Statistical Analysis Baseline Comparison of Patients: Summary statistics (proportions for categorical variables, and means or medians with variances or IQRs for continuous variables) and graphs will be used to detect presence of outliers or unusual observations, and to assess validity of assumptions for statistical tests. Participants will be compared between the two study arms (Intervention communities and control communities) with respect to baseline demographic, clinical and parasitological characteristics. Statistical analysis of the above comparisons for continuous variables will be based on graphs, t-test (or Wilcoxon test), and ANOVA (or Kruskal-Wallis test). Categorical variables will be compared using chi-square tests. All analyses will be performed for the whole population in each arm Primary objective: outcomes of primary objective asymptomatic parasitaemia will be compared over time and between intervention arms using chi-square tests (or fisher exact tests) and logistic regression (or conditional logistic regression). Adjustments for potential confounders including patient's age and use of ITN and baseline temperature will be considered. In addition, these outcomes will also be compared over time using Cochrane Armitage test of trends.

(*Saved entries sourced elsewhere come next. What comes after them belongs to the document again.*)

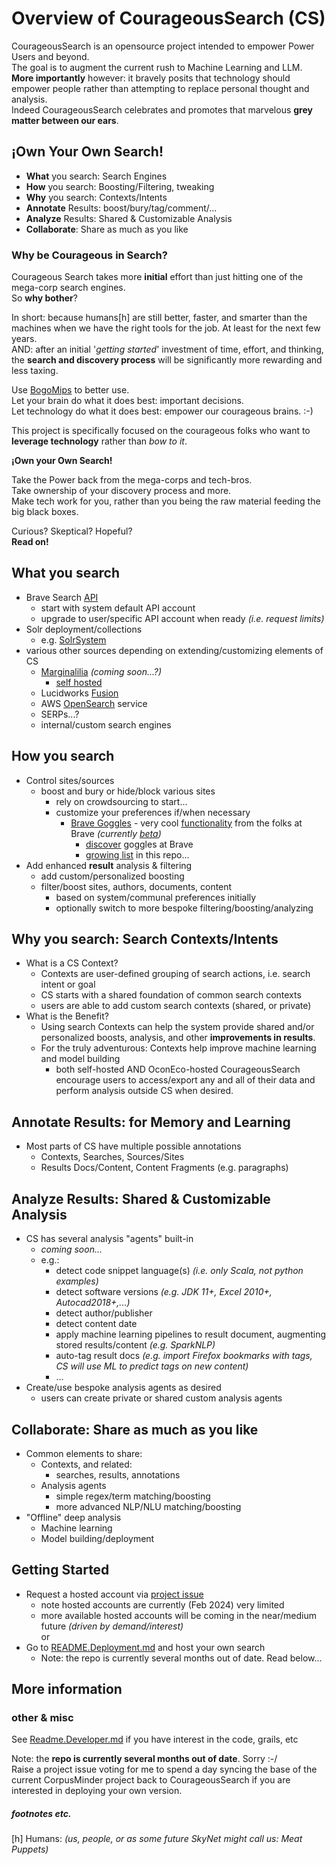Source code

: # Overview of CourageousSearch (CS)
CourageousSearch is an opensource project intended to empower Power Users and beyond.  
The goal is to augment the current rush to Machine Learning and LLM.  
**More importantly** however: it bravely posits that technology should empower people rather than attempting to replace personal thought and analysis.  
Indeed CourageousSearch celebrates and promotes that marvelous **grey matter between our ears**. 


##  ¡Own Your Own Search!
- **What** you search: Search Engines
- **How** you search: Boosting/Filtering, tweaking
- **Why** you search: Contexts/Intents
- **Annotate** Results: boost/bury/tag/comment/... 
- **Analyze** Results: Shared & Customizable Analysis
- **Collaborate**: Share as much as you like
 
### Why be Courageous in Search?
Courageous Search takes more **initial** effort than just hitting one of the mega-corp search engines.  
So **why bother**?

In short: because humans[h] are still better, faster, and smarter than the machines when we have the right tools for the job. At least for the next few years.   
AND: after an initial '_getting started_' investment of time, effort, and thinking, the **search and discovery process** will be significantly more rewarding and less taxing.  

Use [BogoMips](https://en.wikipedia.org/wiki/BogoMips) to better use.  
Let your brain do what it does best: important decisions.  
Let technology do what it does best: empower our courageous brains. :-) 

This project is specifically focused on the courageous folks who want to **leverage technology** rather than _bow to it_.

**¡Own your Own Search!**

Take the Power back from the mega-corps and tech-bros.  
Take ownership of your discovery process and more.  
Make tech work for you, rather than you being the raw material feeding the big black boxes.

Curious? Skeptical? Hopeful?  
**Read on!**

## What you search
  - Brave Search [API](https://brave.com/search/api/)
    - start with system default API account
    - upgrade to user/specific API account when ready _(i.e. request limits)_
  - Solr deployment/collections
    - e.g. [SolrSystem](https://github.com/seanoc5/solr-system)
  - various other sources depending on extending/customizing elements of CS 
    - [Marginalilia](https://search.marginalia.nu/) _(coming soon...?)_
      - [self hosted](https://github.com/MarginaliaSearch/MarginaliaSearch)
    - Lucidworks [Fusion](https://lucidworks.com/fusion-platform/)
    - AWS [OpenSearch](https://aws.amazon.com/opensearch-service/) service  
    - SERPs...?
    - internal/custom search engines

## How you search
- Control sites/sources
  - boost and bury or hide/block various sites 
    - rely on crowdsourcing to start...
    - customize your preferences if/when necessary 
      - [Brave Goggles](https://github.com/brave/goggles-quickstart/blob/main/README.md) - very cool [functionality](https://support.brave.com/hc/en-us/articles/6959189556237-How-do-I-use-Goggles) from the folks at Brave _(currently [beta](https://www.reddit.com/r/brave_browser/comments/viai3r/goggles_beta_is_now_available_in_brave_search/))_  
        - [discover](https://search.brave.com/goggles/discover) goggles at Brave
        - [growing list](goggles) in this repo...
- Add enhanced **result** analysis & filtering
  - add custom/personalized boosting
  - filter/boost sites, authors, documents, content
    - based on system/communal preferences initially 
    - optionally switch to more bespoke filtering/boosting/analyzing 

## Why you search: Search Contexts/Intents
- What is a CS Context? 
  - Contexts are user-defined grouping of search actions, i.e. search intent or goal
  - CS starts with a shared foundation of common search contexts
  - users are able to add custom search contexts (shared, or private)
- What is the Benefit?
  - Using search Contexts can help the system provide shared and/or personalized boosts, analysis, and other **improvements in results**.
  - For the truly adventurous: Contexts help improve machine learning and model building
    - both self-hosted AND OconEco-hosted CourageousSearch encourage users to access/export any and all of their data and perform analysis outside CS when desired.

## Annotate Results: for Memory and Learning
- Most parts of CS have multiple possible annotations
  - Contexts, Searches, Sources/Sites
  - Results Docs/Content, Content Fragments (e.g. paragraphs) 

## Analyze Results: Shared & Customizable Analysis
- CS has several analysis "agents" built-in
  - _coming soon..._
  - e.g.: 
    - detect code snippet language(s) _(i.e. only Scala, not python examples)_
    - detect software versions _(e.g. JDK 11+, Excel 2010+, Autocad2018+,...)_
    - detect author/publisher
    - detect content date
    - apply machine learning pipelines to result document, augmenting stored results/content _(e.g. SparkNLP)_ 
    - auto-tag result docs _(e.g. import Firefox bookmarks with tags, CS will use ML to predict tags on new content)_
    - ...
- Create/use bespoke analysis agents as desired
  - users can create private or shared custom analysis agents

## Collaborate: Share as much as you like
- Common elements to share:
  - Contexts, and related: 
    - searches, results, annotations
  - Analysis agents
    - simple regex/term matching/boosting
    - more advanced NLP/NLU matching/boosting
- "Offline" deep analysis
  - Machine learning
  - Model building/deployment

 

## Getting Started
- Request a hosted account via [project issue](https://github.com/seanoc5/courageoussearch/labels/account)
  - note hosted accounts are currently (Feb 2024) very limited
  - more available hosted accounts will be coming in the near/medium future _(driven by demand/interest)_  
or  
- Go to [README.Deployment.md](README.Deployment.md) and host your own search
  - Note: the repo is currently several months out of date. Read below...


## More information

### other & misc
See [Readme.Developer.md](Readme.Developer.md) if you have interest in the code, grails, etc

Note: the **repo is currently several months out of date**. Sorry :-/  
Raise a project issue voting for me to spend a day syncing the base of the current CorpusMinder project back to CourageousSearch if you are interested in deploying your own version.    
  


##### footnotes etc.

[h] Humans: _(us, people, or as some future SkyNet might call us: Meat Puppets)_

Secondary objectives: symptomatic parasitaemia at the hospitals and symptomatic parasitaemia picked up at the community compared over time and between intervention arms using chi-square tests (or fisher exact tests) and logistic regression (or conditional logistic regression). Comparisons of anaemia in children <15 years across time and study arms will be assessed through Cochrane Armitage test of trends and using chi-square tests (or fisher exact tests) respectively. A binomial logistic regression will be used to test impact of intervention on febrile illnesses.

Data from FGDs and IDI will be analysed using INVIVO ver 12.

The cost benefit analysis will be calculated as follows:

Net Present Value (NPV) = ∑PV of all the Expected Benefits - ∑PV of all the MTTT Associated Costs

Anticipated impact of proposed work

Besides an implementation research, this is also a capacity-development project. The overarching goal of this project is to develop the skills of a multidisciplinary team of researchers and community health workers to improve research through assessing the impact of scaling up MTTT to reduce malaria morbidity and mortality.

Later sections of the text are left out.